PAL Semantic Extraction

Semantic Extraction learns from training examples to recognize entities and semantic meta-structures such as names, addresses and structured phrases from a body of text.


PAL Semantic Extraction is a general-purpose, lightweight extraction engine that employs machine learning to recognize semantically meaningful entities in text. It generalizes from training examples to recognize entities such as names, addresses, geographic locations (e.g., latitude/longitude) and email signatures. The learned entities can be either atomic (e.g., a name) or aggregate (e.g., a person with a name, address, and phone number). Semantic Extraction also supports the identification of acronyms and their expansions, and can extract quotes and associate them with a relevant person.

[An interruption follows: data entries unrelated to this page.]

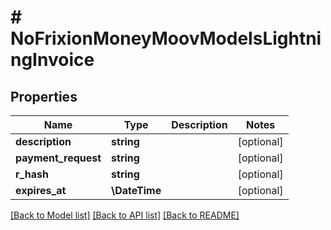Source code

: # # NoFrixionMoneyMoovModelsLightningInvoice

## Properties

Name | Type | Description | Notes
------------ | ------------- | ------------- | -------------
**description** | **string** |  | [optional]
**payment_request** | **string** |  | [optional]
**r_hash** | **string** |  | [optional]
**expires_at** | **\DateTime** |  | [optional]

[[Back to Model list]](../../README.md#models) [[Back to API list]](../../README.md#endpoints) [[Back to README]](../../README.md)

Semantic Extraction is pre-trained on a corpus of documents for a variety of extraction types, which enables it to work out of the box. The API also enables the user to both train and untrain through examples. As the user trains with new examples, Semantic Extraction generalizes its descriptors for use in future extraction tasks.

Semantic Extraction accepts plain text and HTML documents as input and provides a list of data structures representing extracted entities as output.


Java 1.5 and above


The Semantic Extraction system is a fast extraction system with a small footprint that comes pre-trained, but can be trained further by the user to expand and refine its acapabilities. It is not a comprehensive, ready-made solution for all extraction tasks.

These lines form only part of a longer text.